- _HOW TO COMPLETE THIS TASK_
If a line of the listing below contains the string "水電無虞", count it, then give the total by itself.

- _TASK INPUTS_
______________________________
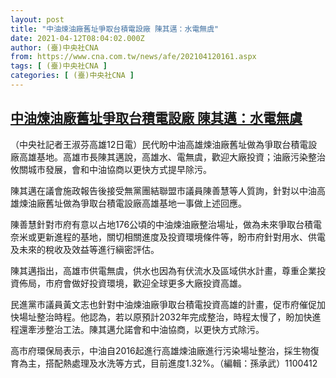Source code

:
 ```yaml
---
layout: post
title: "中油煉油廠舊址爭取台積電設廠 陳其邁：水電無虞"
date: 2021-04-12T08:04:02.000Z
author: (臺)中央社CNA
from: https://www.cna.com.tw/news/afe/202104120161.aspx
tags: [ (臺)中央社CNA ]
categories: [ (臺)中央社CNA ]
---
```

<!--1618214642000-->
[中油煉油廠舊址爭取台積電設廠 陳其邁：水電無虞](https://www.cna.com.tw/news/afe/202104120161.aspx)
------

<div>
<div></div><div class="paragraph"><p>（中央社記者王淑芬高雄12日電）民代盼中油高雄煉油廠舊址做為爭取台積電設廠高雄基地。高雄市長陳其邁說，高雄水、電無虞，歡迎大廠投資；油廠污染整治攸關城市發展，會和中油協商以更快方式提早除污。</p><p>陳其邁在議會施政報告後接受無黨團結聯盟市議員陳善慧等人質詢，針對以中油高雄煉油廠舊址做為爭取台積電設廠高雄基地一事做上述回應。</p><p>陳善慧針對市府有意以占地176公頃的中油煉油廠整治場址，做為未來爭取台積電奈米或更新進程的基地，關切相關進度及投資環境條件等，盼市府針對用水、供電及未來的稅收及效益等進行縝密評估。</p><p>陳其邁指出，高雄市供電無虞，供水也因為有伏流水及區域供水計畫，尊重企業投資佈局，市府會做好投資環境，歡迎全球更多大廠投資高雄。</p><p>民進黨市議員黃文志也針對中油煉油廠爭取台積電投資高雄的計畫，促市府催促加快場址整治時程。他認為，若以原預計2032年完成整治，時程太慢了，盼加快進程還牽涉整治工法。陳其邁允諾會和中油協商，以更快方式除污。</p><p>高市府環保局表示，中油自2016起進行高雄煉油廠進行污染場址整治，採生物復育為主，搭配熱處理及水洗等方式，目前進度1.32%。（編輯：孫承武）1100412</p></div>
</div>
______________________________
- _SOLVED PROBLEM_
2